[Collected data entries]
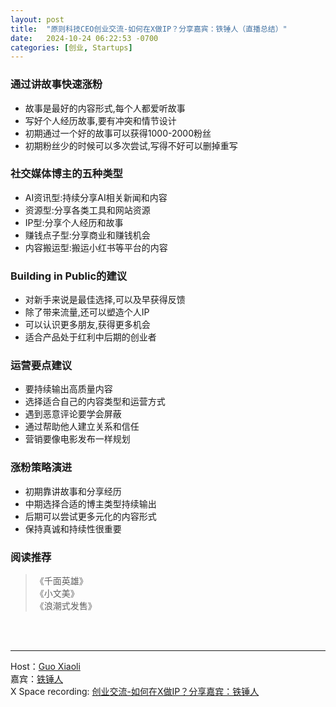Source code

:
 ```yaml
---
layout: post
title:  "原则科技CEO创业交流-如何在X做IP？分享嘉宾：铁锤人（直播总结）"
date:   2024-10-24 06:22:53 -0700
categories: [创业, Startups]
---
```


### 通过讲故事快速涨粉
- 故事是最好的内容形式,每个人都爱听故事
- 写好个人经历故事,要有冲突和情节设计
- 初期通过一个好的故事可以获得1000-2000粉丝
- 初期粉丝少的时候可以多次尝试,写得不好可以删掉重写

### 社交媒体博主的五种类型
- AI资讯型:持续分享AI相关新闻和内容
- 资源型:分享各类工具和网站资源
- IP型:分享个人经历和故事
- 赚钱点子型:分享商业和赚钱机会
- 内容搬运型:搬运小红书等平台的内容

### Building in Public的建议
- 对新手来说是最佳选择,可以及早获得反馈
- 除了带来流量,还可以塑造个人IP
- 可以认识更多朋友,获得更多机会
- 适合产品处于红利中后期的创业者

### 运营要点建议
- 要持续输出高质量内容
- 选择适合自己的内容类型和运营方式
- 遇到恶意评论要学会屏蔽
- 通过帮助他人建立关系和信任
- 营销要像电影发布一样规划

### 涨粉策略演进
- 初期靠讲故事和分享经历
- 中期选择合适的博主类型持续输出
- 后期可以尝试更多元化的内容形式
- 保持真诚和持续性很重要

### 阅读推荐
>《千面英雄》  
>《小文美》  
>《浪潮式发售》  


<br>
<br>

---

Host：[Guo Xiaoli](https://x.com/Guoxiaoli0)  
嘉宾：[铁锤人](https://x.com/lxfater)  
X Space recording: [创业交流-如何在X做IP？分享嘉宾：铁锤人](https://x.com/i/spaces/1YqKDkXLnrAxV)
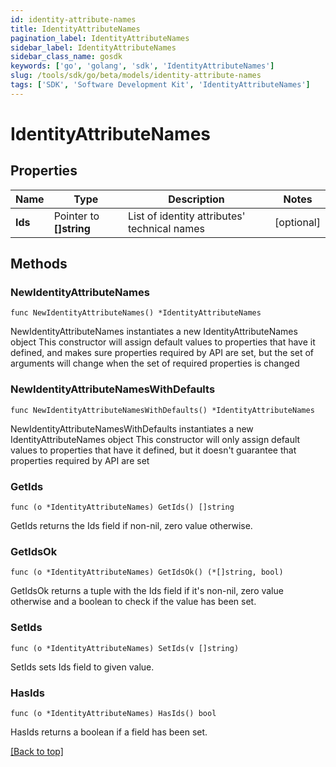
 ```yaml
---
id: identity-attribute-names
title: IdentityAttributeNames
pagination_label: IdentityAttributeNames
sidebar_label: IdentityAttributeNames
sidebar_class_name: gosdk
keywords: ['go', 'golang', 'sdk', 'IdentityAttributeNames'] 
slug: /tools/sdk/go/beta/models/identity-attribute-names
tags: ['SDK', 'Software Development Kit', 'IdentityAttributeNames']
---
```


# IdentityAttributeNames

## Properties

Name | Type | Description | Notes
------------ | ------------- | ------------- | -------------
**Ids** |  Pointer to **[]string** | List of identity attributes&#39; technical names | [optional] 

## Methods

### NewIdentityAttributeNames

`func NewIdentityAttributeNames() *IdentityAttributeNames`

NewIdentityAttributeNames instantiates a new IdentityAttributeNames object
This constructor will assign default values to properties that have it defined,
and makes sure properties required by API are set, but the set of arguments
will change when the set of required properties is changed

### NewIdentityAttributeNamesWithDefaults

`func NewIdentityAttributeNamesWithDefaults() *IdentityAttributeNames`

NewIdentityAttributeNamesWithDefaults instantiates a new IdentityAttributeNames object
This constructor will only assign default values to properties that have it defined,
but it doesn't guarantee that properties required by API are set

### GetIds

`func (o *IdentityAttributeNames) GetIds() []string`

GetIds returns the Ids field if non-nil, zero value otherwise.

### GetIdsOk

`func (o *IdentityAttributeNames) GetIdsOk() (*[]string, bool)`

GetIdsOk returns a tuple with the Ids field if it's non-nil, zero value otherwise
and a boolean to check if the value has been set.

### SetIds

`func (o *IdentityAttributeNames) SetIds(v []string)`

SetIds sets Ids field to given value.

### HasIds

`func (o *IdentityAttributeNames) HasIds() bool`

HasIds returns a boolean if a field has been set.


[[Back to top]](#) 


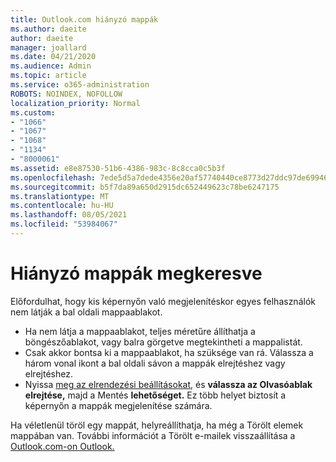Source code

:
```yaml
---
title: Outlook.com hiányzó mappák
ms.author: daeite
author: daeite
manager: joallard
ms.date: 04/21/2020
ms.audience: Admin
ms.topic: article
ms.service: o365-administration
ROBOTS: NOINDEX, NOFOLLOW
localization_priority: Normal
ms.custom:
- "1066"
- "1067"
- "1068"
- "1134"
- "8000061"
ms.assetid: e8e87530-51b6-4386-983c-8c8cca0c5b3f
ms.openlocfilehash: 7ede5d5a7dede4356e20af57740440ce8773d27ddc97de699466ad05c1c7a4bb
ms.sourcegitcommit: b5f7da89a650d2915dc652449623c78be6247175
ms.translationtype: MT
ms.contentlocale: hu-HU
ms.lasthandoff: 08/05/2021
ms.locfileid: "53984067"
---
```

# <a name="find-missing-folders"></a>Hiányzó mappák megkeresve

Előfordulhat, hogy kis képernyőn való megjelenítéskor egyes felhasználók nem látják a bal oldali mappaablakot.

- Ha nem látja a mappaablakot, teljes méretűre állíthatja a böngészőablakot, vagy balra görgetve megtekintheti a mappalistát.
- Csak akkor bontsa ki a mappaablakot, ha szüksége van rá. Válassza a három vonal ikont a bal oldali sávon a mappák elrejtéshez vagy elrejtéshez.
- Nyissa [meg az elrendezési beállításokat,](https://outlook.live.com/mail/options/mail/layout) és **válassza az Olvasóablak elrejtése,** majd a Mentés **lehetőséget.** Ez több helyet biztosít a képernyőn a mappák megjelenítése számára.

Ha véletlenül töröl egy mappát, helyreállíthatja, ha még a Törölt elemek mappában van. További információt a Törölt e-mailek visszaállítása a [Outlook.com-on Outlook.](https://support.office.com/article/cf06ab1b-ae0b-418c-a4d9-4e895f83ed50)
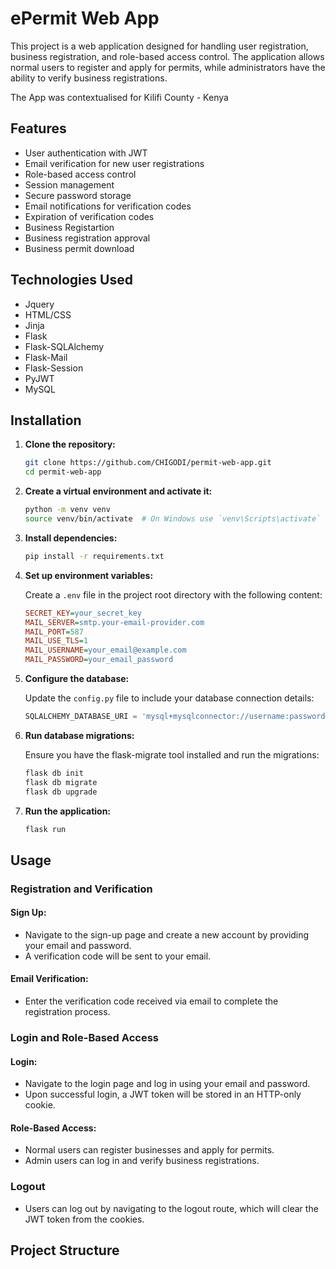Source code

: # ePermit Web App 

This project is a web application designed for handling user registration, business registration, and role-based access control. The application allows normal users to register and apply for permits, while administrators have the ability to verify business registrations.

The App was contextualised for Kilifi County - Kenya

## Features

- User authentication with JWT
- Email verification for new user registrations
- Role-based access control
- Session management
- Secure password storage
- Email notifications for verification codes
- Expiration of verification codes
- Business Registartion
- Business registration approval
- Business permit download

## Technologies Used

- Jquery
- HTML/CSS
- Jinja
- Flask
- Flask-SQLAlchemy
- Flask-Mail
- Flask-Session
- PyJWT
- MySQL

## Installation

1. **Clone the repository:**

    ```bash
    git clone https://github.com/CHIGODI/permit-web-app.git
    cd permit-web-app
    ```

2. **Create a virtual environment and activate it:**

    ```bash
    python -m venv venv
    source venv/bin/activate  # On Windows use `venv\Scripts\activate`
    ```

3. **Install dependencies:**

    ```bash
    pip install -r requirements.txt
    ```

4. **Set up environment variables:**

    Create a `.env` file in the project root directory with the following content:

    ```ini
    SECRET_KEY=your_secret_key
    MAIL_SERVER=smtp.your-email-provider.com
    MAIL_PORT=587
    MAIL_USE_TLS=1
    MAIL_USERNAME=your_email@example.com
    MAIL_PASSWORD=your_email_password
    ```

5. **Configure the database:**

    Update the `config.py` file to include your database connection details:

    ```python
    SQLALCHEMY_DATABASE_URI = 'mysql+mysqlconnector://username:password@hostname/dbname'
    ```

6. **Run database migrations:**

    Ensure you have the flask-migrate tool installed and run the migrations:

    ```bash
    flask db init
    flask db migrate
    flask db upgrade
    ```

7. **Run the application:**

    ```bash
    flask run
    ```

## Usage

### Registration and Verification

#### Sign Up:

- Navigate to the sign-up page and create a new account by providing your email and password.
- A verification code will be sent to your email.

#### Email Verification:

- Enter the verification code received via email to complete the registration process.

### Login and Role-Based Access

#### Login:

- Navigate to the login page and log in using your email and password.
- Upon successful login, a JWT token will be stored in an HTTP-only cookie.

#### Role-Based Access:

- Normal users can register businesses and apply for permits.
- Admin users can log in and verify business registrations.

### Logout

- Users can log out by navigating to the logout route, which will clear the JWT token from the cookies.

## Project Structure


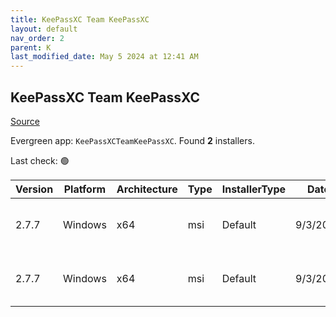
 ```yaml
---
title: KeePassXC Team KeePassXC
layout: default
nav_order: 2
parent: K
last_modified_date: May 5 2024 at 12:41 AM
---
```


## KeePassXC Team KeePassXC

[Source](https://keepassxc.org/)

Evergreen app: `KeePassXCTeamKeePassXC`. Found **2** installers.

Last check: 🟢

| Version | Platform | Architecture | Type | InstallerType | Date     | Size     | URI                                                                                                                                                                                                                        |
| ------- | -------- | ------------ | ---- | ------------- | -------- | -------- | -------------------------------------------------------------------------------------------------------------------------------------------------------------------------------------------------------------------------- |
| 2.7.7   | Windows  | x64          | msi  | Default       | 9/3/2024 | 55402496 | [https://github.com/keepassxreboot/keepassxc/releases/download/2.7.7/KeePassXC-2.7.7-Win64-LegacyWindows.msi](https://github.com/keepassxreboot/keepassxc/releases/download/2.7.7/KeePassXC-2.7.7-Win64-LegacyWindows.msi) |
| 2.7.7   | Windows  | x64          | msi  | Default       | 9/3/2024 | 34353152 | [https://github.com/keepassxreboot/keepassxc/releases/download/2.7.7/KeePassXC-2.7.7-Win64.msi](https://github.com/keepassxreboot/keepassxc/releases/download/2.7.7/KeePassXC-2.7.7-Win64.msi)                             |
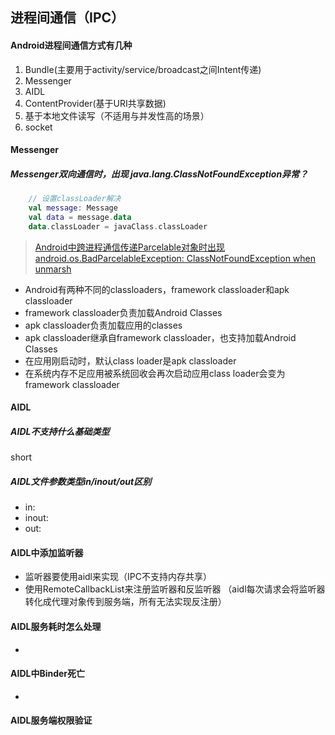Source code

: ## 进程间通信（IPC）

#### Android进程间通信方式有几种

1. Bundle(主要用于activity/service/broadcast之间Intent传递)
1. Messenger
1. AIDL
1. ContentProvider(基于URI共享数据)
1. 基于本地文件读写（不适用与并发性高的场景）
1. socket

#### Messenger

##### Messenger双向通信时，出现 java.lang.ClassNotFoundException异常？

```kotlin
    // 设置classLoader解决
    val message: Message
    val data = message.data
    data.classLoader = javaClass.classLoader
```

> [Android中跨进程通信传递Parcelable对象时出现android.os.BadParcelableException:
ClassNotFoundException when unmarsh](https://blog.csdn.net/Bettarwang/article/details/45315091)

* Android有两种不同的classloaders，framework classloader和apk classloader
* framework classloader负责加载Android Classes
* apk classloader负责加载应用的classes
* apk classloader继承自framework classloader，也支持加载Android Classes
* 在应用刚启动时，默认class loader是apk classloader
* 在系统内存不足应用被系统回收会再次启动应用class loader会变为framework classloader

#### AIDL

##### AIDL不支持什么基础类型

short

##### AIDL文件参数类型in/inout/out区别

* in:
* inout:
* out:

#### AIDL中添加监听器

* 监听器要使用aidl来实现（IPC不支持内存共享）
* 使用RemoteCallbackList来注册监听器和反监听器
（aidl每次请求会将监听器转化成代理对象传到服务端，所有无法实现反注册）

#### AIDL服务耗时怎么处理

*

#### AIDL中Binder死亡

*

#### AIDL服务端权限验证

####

# Instructions for the task:
Look through the entries and return every line where "vagy" appears.

# Task result:
- Ha nem látja a mappaablakot, teljes méretűre állíthatja a böngészőablakot, vagy balra görgetve megtekintheti a mappalistát.
- Csak akkor bontsa ki a mappaablakot, ha szüksége van rá. Válassza a három vonal ikont a bal oldali sávon a mappák elrejtéshez vagy elrejtéshez.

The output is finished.